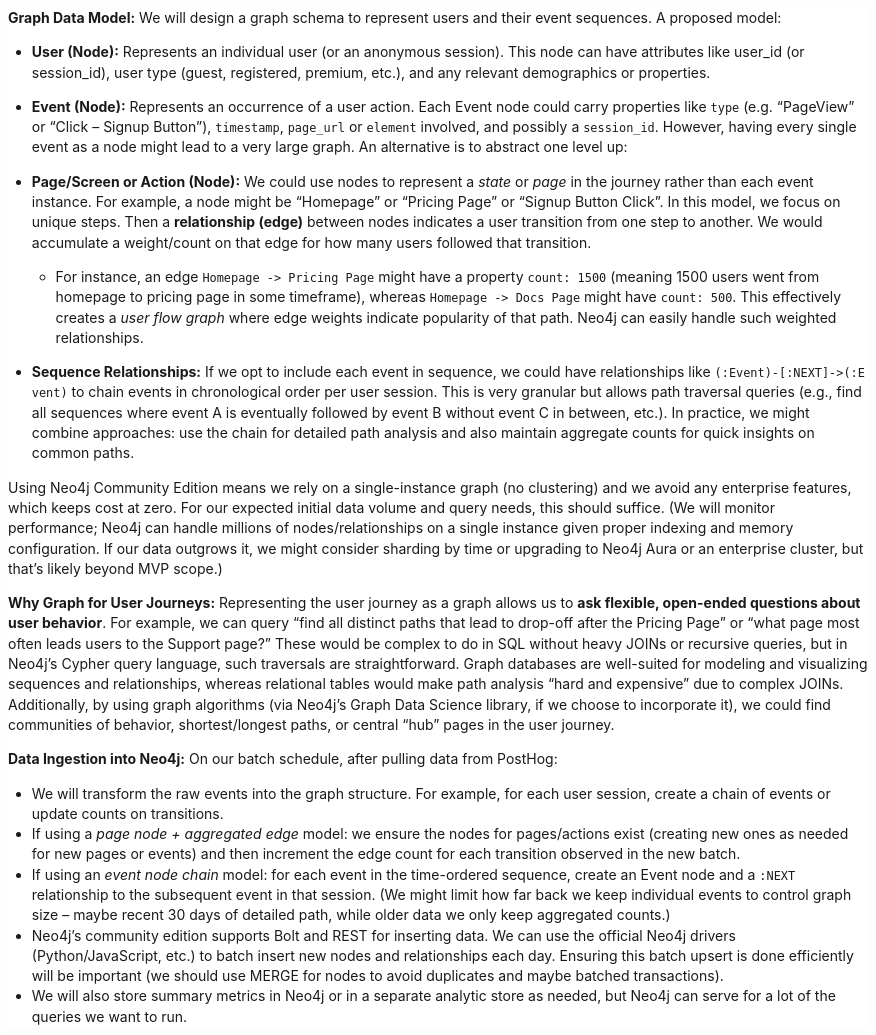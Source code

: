 **Graph Data Model:** We will design a graph schema to represent users and their event sequences. A proposed model:

- **User (Node):** Represents an individual user (or an anonymous session). This node can have attributes like user_id (or session_id), user type (guest, registered, premium, etc.), and any relevant demographics or properties.
- **Event (Node):** Represents an occurrence of a user action. Each Event node could carry properties like `type` (e.g. “PageView” or “Click – Signup Button”), `timestamp`, `page_url` or `element` involved, and possibly a `session_id`. However, having every single event as a node might lead to a very large graph. An alternative is to abstract one level up:
- **Page/Screen or Action (Node):** We could use nodes to represent a _state_ or _page_ in the journey rather than each event instance. For example, a node might be “Homepage” or “Pricing Page” or “Signup Button Click”. In this model, we focus on unique steps. Then a **relationship (edge)** between nodes indicates a user transition from one step to another. We would accumulate a weight/count on that edge for how many users followed that transition.

  - For instance, an edge `Homepage -> Pricing Page` might have a property `count: 1500` (meaning 1500 users went from homepage to pricing page in some timeframe), whereas `Homepage -> Docs Page` might have `count: 500`. This effectively creates a _user flow graph_ where edge weights indicate popularity of that path. Neo4j can easily handle such weighted relationships.

- **Sequence Relationships:** If we opt to include each event in sequence, we could have relationships like `(:Event)-[:NEXT]->(:Event)` to chain events in chronological order per user session. This is very granular but allows path traversal queries (e.g., find all sequences where event A is eventually followed by event B without event C in between, etc.). In practice, we might combine approaches: use the chain for detailed path analysis and also maintain aggregate counts for quick insights on common paths.

Using Neo4j Community Edition means we rely on a single-instance graph (no clustering) and we avoid any enterprise features, which keeps cost at zero. For our expected initial data volume and query needs, this should suffice. (We will monitor performance; Neo4j can handle millions of nodes/relationships on a single instance given proper indexing and memory configuration. If our data outgrows it, we might consider sharding by time or upgrading to Neo4j Aura or an enterprise cluster, but that’s likely beyond MVP scope.)

**Why Graph for User Journeys:** Representing the user journey as a graph allows us to **ask flexible, open-ended questions about user behavior**. For example, we can query “find all distinct paths that lead to drop-off after the Pricing Page” or “what page most often leads users to the Support page?” These would be complex to do in SQL without heavy JOINs or recursive queries, but in Neo4j’s Cypher query language, such traversals are straightforward. Graph databases are well-suited for modeling and visualizing sequences and relationships, whereas relational tables would make path analysis “hard and expensive” due to complex JOINs. Additionally, by using graph algorithms (via Neo4j’s Graph Data Science library, if we choose to incorporate it), we could find communities of behavior, shortest/longest paths, or central “hub” pages in the user journey.

**Data Ingestion into Neo4j:** On our batch schedule, after pulling data from PostHog:

- We will transform the raw events into the graph structure. For example, for each user session, create a chain of events or update counts on transitions.
- If using a _page node + aggregated edge_ model: we ensure the nodes for pages/actions exist (creating new ones as needed for new pages or events) and then increment the edge count for each transition observed in the new batch.
- If using an _event node chain_ model: for each event in the time-ordered sequence, create an Event node and a `:NEXT` relationship to the subsequent event in that session. (We might limit how far back we keep individual events to control graph size – maybe recent 30 days of detailed path, while older data we only keep aggregated counts.)
- Neo4j’s community edition supports Bolt and REST for inserting data. We can use the official Neo4j drivers (Python/JavaScript, etc.) to batch insert new nodes and relationships each day. Ensuring this batch upsert is done efficiently will be important (we should use MERGE for nodes to avoid duplicates and maybe batched transactions).
- We will also store summary metrics in Neo4j or in a separate analytic store as needed, but Neo4j can serve for a lot of the queries we want to run.
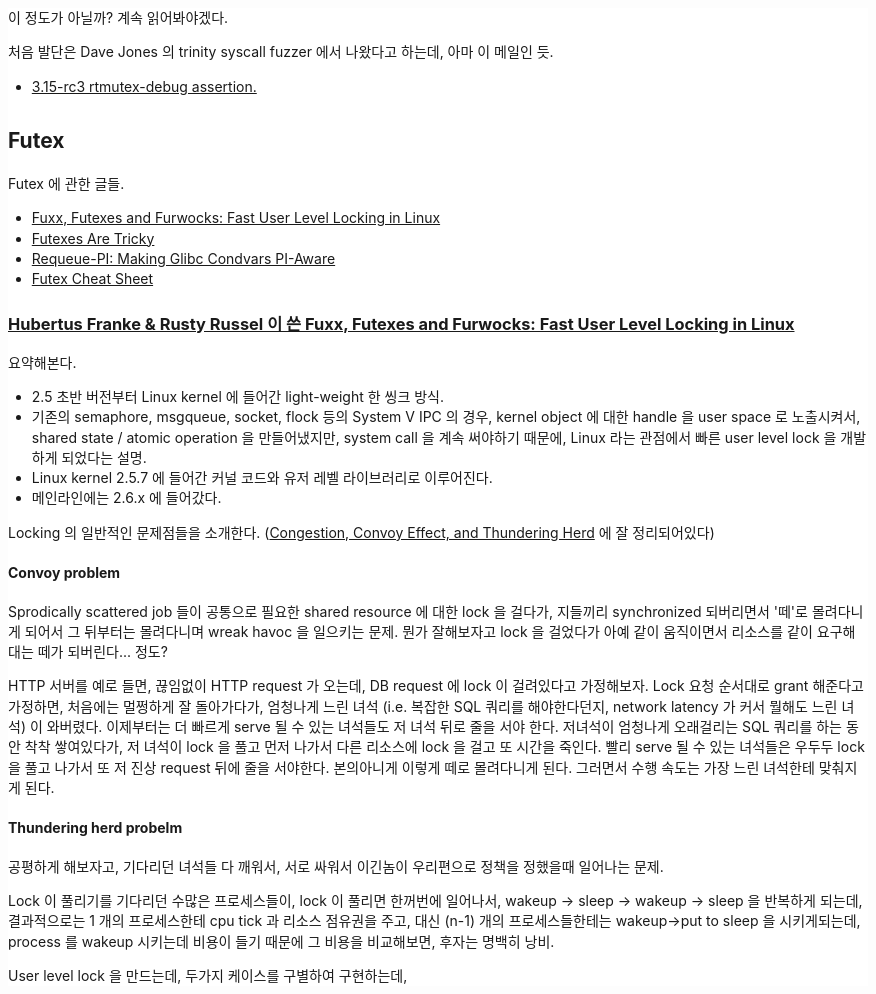 이 정도가 아닐까? 계속 읽어봐야겠다.

처음 발단은 Dave Jones 의 trinity syscall fuzzer 에서 나왔다고 하는데, 아마 이 메일인 듯.

* [3.15-rc3 rtmutex-debug assertion.](http://marc.info/?l=linux-kernel&m=139878466226906)

## Futex

Futex 에 관한 글들.

* [Fuxx, Futexes and Furwocks: Fast User Level Locking in Linux](https://www.kernel.org/doc/ols/2002/ols2002-pages-479-495.pdf)
* [Futexes Are Tricky](http://www.akkadia.org/drepper/futex.pdf)
* [Requeue-PI: Making Glibc Condvars PI-Aware](http://lwn.net/images/conf/rtlws11/papers/proc/p10.pdf)
* [Futex Cheat Sheet](http://locklessinc.com/articles/futex_cheat_sheet)

### [Hubertus Franke & Rusty Russel 이 쓴 Fuxx, Futexes and Furwocks: Fast User Level Locking in Linux](https://www.kernel.org/doc/ols/2002/ols2002-pages-479-495.pdf)

요약해본다.

* 2.5 초반 버전부터 Linux kernel 에 들어간 light-weight 한 씽크 방식.
* 기존의 semaphore, msgqueue, socket, flock 등의 System V IPC 의 경우, kernel object 에 대한 handle 을 user space 로 노출시켜서, shared state / atomic operation 을 만들어냈지만, system call 을 계속 써야하기 때문에, Linux 라는 관점에서 빠른 user level lock 을 개발하게 되었다는 설명.
* Linux kernel 2.5.7 에 들어간 커널 코드와 유저 레벨 라이브러리로 이루어진다.
* 메인라인에는 2.6.x 에 들어갔다.

Locking 의 일반적인 문제점들을 소개한다. ([Congestion, Convoy Effect, and Thundering Herd](http://adrianotto.com/2011/01/convoy-effect/) 에 잘 정리되어있다)

#### Convoy problem

Sprodically scattered job 들이 공통으로 필요한 shared resource 에 대한 lock 을 걸다가, 지들끼리 synchronized 되버리면서 '떼'로 몰려다니게 되어서 그 뒤부터는 몰려다니며 wreak havoc 을 일으키는 문제. 뭔가 잘해보자고 lock 을 걸었다가 아예 같이 움직이면서 리소스를 같이 요구해대는 떼가 되버린다... 정도?

HTTP 서버를 예로 들면, 끊임없이 HTTP request 가 오는데, DB request 에 lock 이 걸려있다고 가정해보자. Lock 요청 순서대로 grant 해준다고 가정하면, 처음에는 멀쩡하게 잘 돌아가다가, 엄청나게 느린 녀석 (i.e. 복잡한 SQL 쿼리를 해야한다던지, network latency 가 커서 뭘해도 느린 녀석) 이 와버렸다.
이제부터는 더 빠르게 serve 될 수 있는 녀석들도 저 녀석 뒤로 줄을 서야 한다. 저녀석이 엄청나게 오래걸리는 SQL 쿼리를 하는 동안 착착 쌓여있다가, 저 녀석이 lock 을 풀고 먼저 나가서 다른 리소스에 lock 을 걸고 또 시간을 죽인다. 빨리 serve 될 수 있는 녀석들은 우두두 lock 을 풀고 나가서 또 저 진상 request 뒤에 줄을 서야한다. 본의아니게 이렇게 떼로 몰려다니게 된다.
그러면서 수행 속도는 가장 느린 녀석한테 맞춰지게 된다.

#### Thundering herd probelm

공평하게 해보자고, 기다리던 녀석들 다 깨워서, 서로 싸워서 이긴놈이 우리편으로 정책을 정했을때 일어나는 문제.

Lock 이 풀리기를 기다리던 수많은 프로세스들이, lock 이 풀리면 한꺼번에 일어나서,  wakeup -> sleep -> wakeup -> sleep 을 반복하게 되는데, 결과적으로는 1 개의 프로세스한테 cpu tick 과 리소스 점유권을 주고, 대신 (n-1) 개의 프로세스들한테는 wakeup->put to sleep 을 시키게되는데, process 를 wakeup 시키는데 비용이 들기 때문에 그 비용을 비교해보면, 후자는 명백히 낭비.

User level lock 을 만드는데, 두가지 케이스를 구별하여 구현하는데,
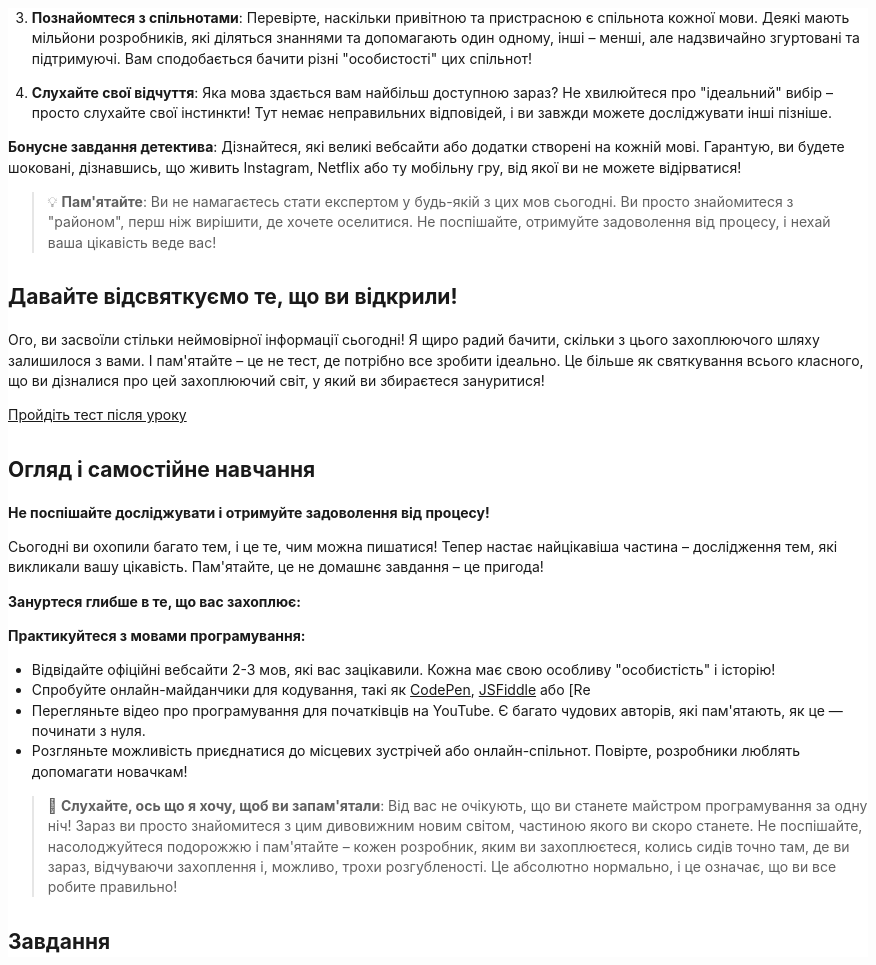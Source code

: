 3. **Познайомтеся з спільнотами**: Перевірте, наскільки привітною та пристрасною є спільнота кожної мови. Деякі мають мільйони розробників, які діляться знаннями та допомагають один одному, інші – менші, але надзвичайно згуртовані та підтримуючі. Вам сподобається бачити різні "особистості" цих спільнот!

4. **Слухайте свої відчуття**: Яка мова здається вам найбільш доступною зараз? Не хвилюйтеся про "ідеальний" вибір – просто слухайте свої інстинкти! Тут немає неправильних відповідей, і ви завжди можете досліджувати інші пізніше.

**Бонусне завдання детектива**: Дізнайтеся, які великі вебсайти або додатки створені на кожній мові. Гарантую, ви будете шоковані, дізнавшись, що живить Instagram, Netflix або ту мобільну гру, від якої ви не можете відірватися!

> 💡 **Пам'ятайте**: Ви не намагаєтесь стати експертом у будь-якій з цих мов сьогодні. Ви просто знайомитеся з "районом", перш ніж вирішити, де хочете оселитися. Не поспішайте, отримуйте задоволення від процесу, і нехай ваша цікавість веде вас!

## Давайте відсвяткуємо те, що ви відкрили!

Ого, ви засвоїли стільки неймовірної інформації сьогодні! Я щиро радий бачити, скільки з цього захоплюючого шляху залишилося з вами. І пам'ятайте – це не тест, де потрібно все зробити ідеально. Це більше як святкування всього класного, що ви дізналися про цей захоплюючий світ, у який ви збираєтеся зануритися!

[Пройдіть тест після уроку](https://ff-quizzes.netlify.app/web/)

## Огляд і самостійне навчання

**Не поспішайте досліджувати і отримуйте задоволення від процесу!**

Сьогодні ви охопили багато тем, і це те, чим можна пишатися! Тепер настає найцікавіша частина – дослідження тем, які викликали вашу цікавість. Пам'ятайте, це не домашнє завдання – це пригода!

**Зануртеся глибше в те, що вас захоплює:**

**Практикуйтеся з мовами програмування:**
- Відвідайте офіційні вебсайти 2-3 мов, які вас зацікавили. Кожна має свою особливу "особистість" і історію!
- Спробуйте онлайн-майданчики для кодування, такі як [CodePen](https://codepen.io/), [JSFiddle](https://jsfiddle.net/) або [Re
- Перегляньте відео про програмування для початківців на YouTube. Є багато чудових авторів, які пам'ятають, як це — починати з нуля.
- Розгляньте можливість приєднатися до місцевих зустрічей або онлайн-спільнот. Повірте, розробники люблять допомагати новачкам!

> 🎯 **Слухайте, ось що я хочу, щоб ви запам'ятали**: Від вас не очікують, що ви станете майстром програмування за одну ніч! Зараз ви просто знайомитеся з цим дивовижним новим світом, частиною якого ви скоро станете. Не поспішайте, насолоджуйтеся подорожжю і пам'ятайте – кожен розробник, яким ви захоплюєтеся, колись сидів точно там, де ви зараз, відчуваючи захоплення і, можливо, трохи розгубленості. Це абсолютно нормально, і це означає, що ви все робите правильно!



## Завдання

= = = =

- **Your instructions**
A single figure, the number of lines above with the word "онлайн", is the whole answer.

- **Written answer**
2